Saturday, September 14, 2013

Insects Bug Me.

They loved dust.
In my mind’s eye, they would creep out every night to roll in it delightedly, legs skittering on the floor with glee.
A man could never understand the problem of a cockroach—a live cockroach—in a bedroom. A man doesn’t understand the hidden violence in a moving thing.
I’d read in a magazine that roaches love dust, so I swept every day, up and down the brand-new apartment. I hadn’t seen one yet. A Tucson miracle!
When I met him, he was wearing terrible jean cutoff shorts, white strings hanging all a kilter. It was easy to be light and loose on our date. The first kiss was nothing to write home about. We had different styles. I liked to kiss at 45 degrees. He liked to kiss straight up and down.

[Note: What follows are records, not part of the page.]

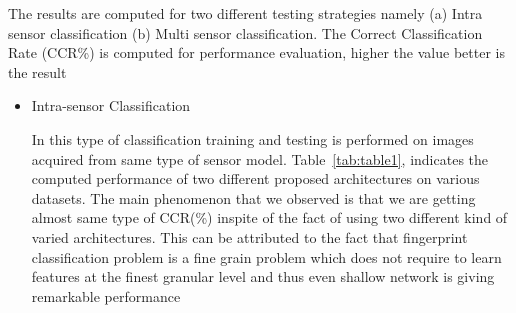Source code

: \documentclass[12pt, a4paper,twoside]{article}
\begin{document}
	The results are computed for two different testing strategies namely (a) Intra sensor classification (b) Multi sensor classification. The Correct Classification Rate (CCR\%) is computed for performance evaluation, higher the value better is the result


	\begin{itemize}
		\item {Intra-sensor Classification}

		In this type of classification training and testing is performed on images acquired from same type of sensor model. Table~\ref{tab:table1}, indicates the computed performance of two different proposed architectures on various datasets. The main phenomenon that we observed is that we are getting almost same type of CCR(\%) inspite of the fact of using two different kind of varied architectures. This can be attributed to the fact that fingerprint classification problem is a fine grain problem which does not require to learn features at the finest granular level and thus even shallow network is giving remarkable performance
	\end{itemize}
\end{document}
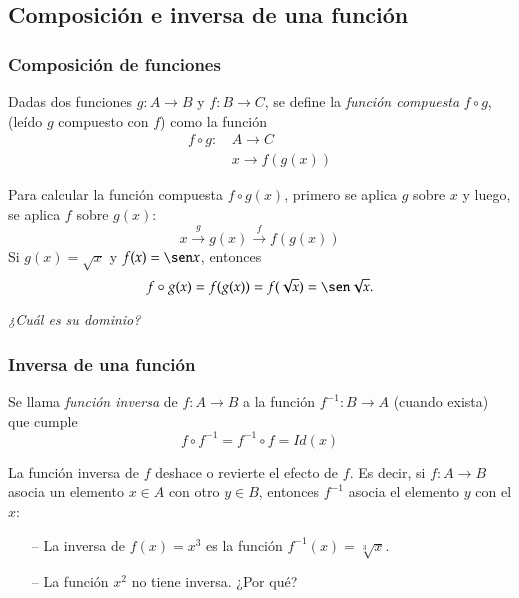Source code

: 	\subsection{Composición e inversa de una función}
	\begin{frame}
		\frametitle{Composición de funciones}
		\begin{definicion}
			Dadas dos funciones $g:A\rightarrow B$ y $f:B\rightarrow C$, se define la \emph{función compuesta} $f\circ g$, (leído $g$ compuesto con $f$) como la función  
			\begin{align*}
				f\circ g:\, & A\longrightarrow C       \\
				            & x\longrightarrow f(g(x)) 
			\end{align*}
		\end{definicion}
		Para calcular la función compuesta $f\circ g(x)$, primero se aplica $g$ sobre $x$ y luego, se aplica $f$ sobre $g(x)$:
		\[
			x\stackrel{g}{\longrightarrow}g(x)\stackrel{f}{\longrightarrow}f(g(x))
		\]
		 Si $g(x)=\sqrt x$ y $f(x)=\sen x$, entonces 
		\[
			f\circ g(x)=f(g(x))=f(\sqrt x)=\sen \sqrt x.
		\]
		\begin{center}
			\emph{¿Cuál es su dominio?}
		\end{center}
	\end{frame} 
	
	
	\begin{frame}
		\frametitle{Inversa de una función}
		\begin{definicion}
			Se llama \emph{función inversa} de $f:A\rightarrow B$ a la función $f^{-1}:B\rightarrow A$ (cuando exista) que cumple
			\[
				f\circ f^{-1}=f^{-1}\circ f=Id(x)
			\]
		\end{definicion}
		
		La función inversa de $f$ deshace o revierte el efecto de $f$. 
		Es decir, si $f:A\rightarrow B$ asocia un elemento $x\in A$ con otro $y\in B$,
		entonces $f^{-1}$ asocia el elemento $y$ con el $x$: 
		\begin{center}
			\scalebox{1}{}
		\end{center}
		
		\structure{\textbf{Ejemplo}}
		\begin{itemize}
			\item[--] La inversa de $f(x)=x^3$ es la función $f^{-1}(x)=\sqrt[3]{x}.$ 
			\item[--] La función $x^2$ no tiene inversa. ¿Por qué?
		\end{itemize}
	\end{frame} 
	
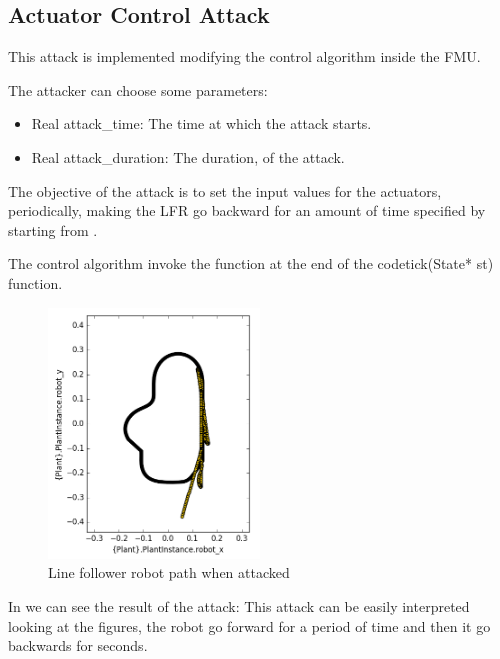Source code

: \subsection{Actuator Control Attack}

This attack is implemented modifying the control algorithm inside the
 FMU\@.

The attacker can choose some parameters:
\begin{itemize}
\item Real attack\_time: The time at which the attack starts.
\item Real attack\_duration: The duration, of the attack.
\end{itemize}

The objective of the attack is to set the input values for the actuators,
periodically, making the LFR go backward for an amount of time specified by
 starting from .

The control algorithm invoke the  function at
the end of the code{tick(State* st)} function. 



\begin{figure}[htb]
	\centering
	\includegraphics[width=0.5\textwidth]{img/actuator_attack_control.png}
	\caption{Line follower robot path when
	attacked}\label{fig:actuatorcontrolresult}
\end{figure}

In  we can see the result of the attack: This
attack can be easily interpreted looking at the figures, the robot go forward
for a period of time and then it go backwards for 
seconds.

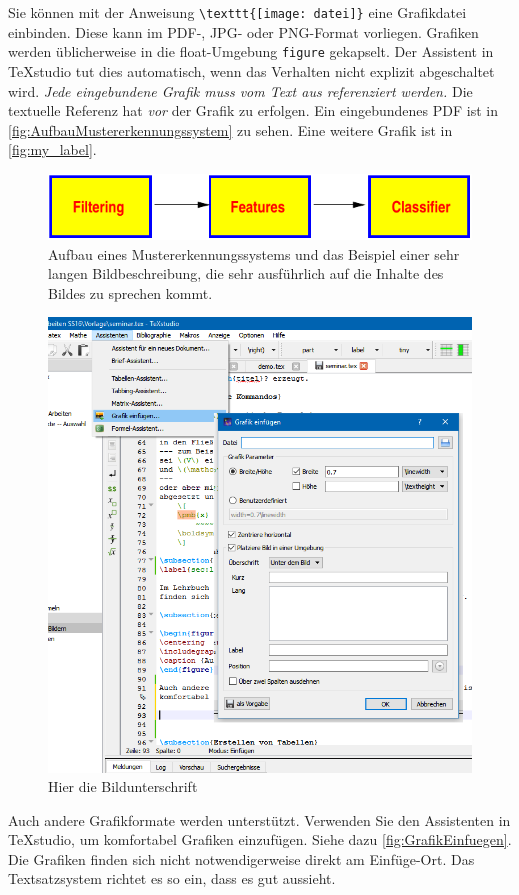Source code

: Sie können mit der Anweisung \lstinline|\texttt{[image: datei]}| eine Grafikdatei einbinden. Diese kann im PDF-, JPG- oder PNG-Format vorliegen. Grafiken werden üblicherweise in die float-Umgebung \lstinline|figure| gekapselt. Der Assistent in TeXstudio \autocite{vanderZander2018} tut dies automatisch, wenn das Verhalten nicht explizit abgeschaltet wird. \textit{Jede eingebundene Grafik muss vom Text aus referenziert werden.} Die textuelle Referenz hat \textit{vor} der Grafik zu erfolgen. Ein eingebundenes PDF ist in \autoref{fig:AufbauMustererkennungssystem} zu sehen. Eine weitere Grafik ist in \autoref{fig:my_label}.

\begin{figure}
\centering
\includegraphics [width=0.5\linewidth] {bilder/bildchen.pdf}
\caption [Aufbau eines Mustererkennungssystems]{Aufbau eines Mustererkennungssystems und das Beispiel einer sehr langen Bildbeschreibung, die sehr ausführlich auf die Inhalte des Bildes zu sprechen kommt. \autocite{Oechsner2015}}
\label{fig:AufbauMustererkennungssystem}
\end{figure}

\begin{figure}
    \centering
    \includegraphics[width=0.5\linewidth] {bilder/GrafikEinfuegen.png}
    \caption{Hier die Bildunterschrift}
    \label{fig:my_label}
\end{figure}

Auch andere Grafikformate werden unterstützt. Verwenden Sie den Assistenten in TeXstudio, um komfortabel Grafiken einzufügen. Siehe dazu \autoref{fig:GrafikEinfuegen}. Die Grafiken finden sich nicht notwendigerweise direkt am Einfüge-Ort. Das Textsatzsystem richtet es so ein, dass es gut aussieht.

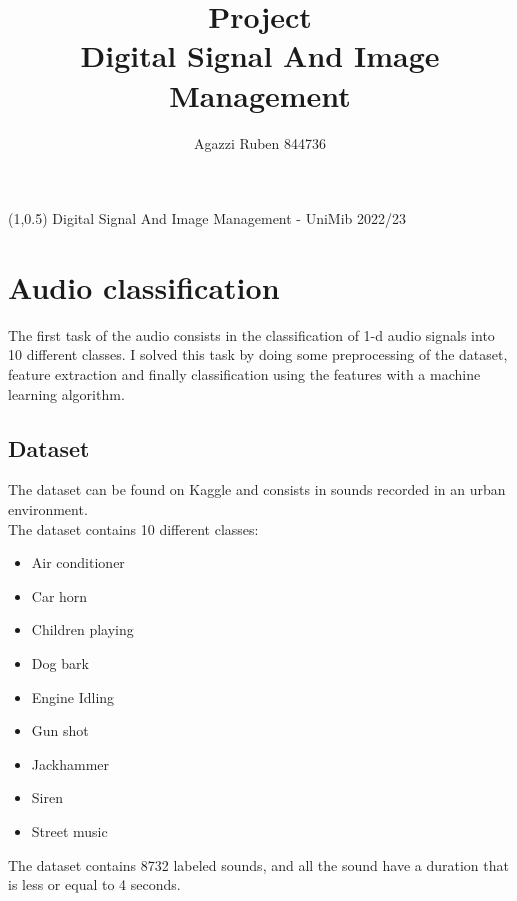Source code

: \documentclass[12pt,journal,compsoc]{IEEEtran}
\begin{document}
\begin{textblock}{5}(1,0.5)
\noindent\small Digital Signal And Image Management - UniMib 2022/23
\end{textblock}

\title{Project\\
\vspace{2mm}\large{Digital Signal And Image Management}}
\author{Agazzi Ruben 844736}


\maketitle
\IEEEpeerreviewmaketitle
\IEEEdisplaynontitleabstractindextext

\tableofcontents


\section{Audio classification}
The first task of the audio consists in the classification of 1-d audio signals into 10 different classes. I solved this task by doing some preprocessing of the dataset, feature extraction and finally classification using the features with a machine learning algorithm.
\subsection{Dataset}
The dataset can be found on Kaggle and consists in sounds recorded in an urban environment.\\
The dataset contains 10 different classes:
\begin{itemize}
	\item Air conditioner
	\item Car horn
	\item Children playing
	\item Dog bark
	\item Engine Idling
	\item Gun shot
	\item Jackhammer
	\item Siren
	\item Street music
\end{itemize}
The dataset contains 8732 labeled sounds, and all the sound have a duration that is less or equal to 4 seconds.
\end{document}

The second date, though, he anticipated—met me at 70 degrees. Perfect. We were on a dirty thoroughfare, sticky from Vietnamese food, his hands in my hair, mine grabbing at his t-shirt outlining just how many muscles were in that back, and how soon could I get my hands on all of them?
The sex followed quickly, and it was good. Damn good. By date seven—a blissed-out day hike—I thought we were on terra firma. Home in the city, he ran to his apartment to get clean clothes, promising to come by afterwards.
I was alone, dripping from my shower, humming to myself, ready to get laid. And there it was. Moving like an insane thing. Gleaming. Crazed.
I leapt to my bed, shouted, “Get the fuck out of my house!”
By the time he got to my apartment ten minutes later, the PTSD had bloomed magnificently: Saucers for eyes. Ragged breath. I handed him ammo: Windex; a bookbag, a boot, an umbrella. Told him to kill it. That we were sleeping at his place that night. I saw the alarm in his eyes.
He couldn’t understand. The creature on the body that shouldn’t be, with all its moving parts.
He never called again. I bought traps.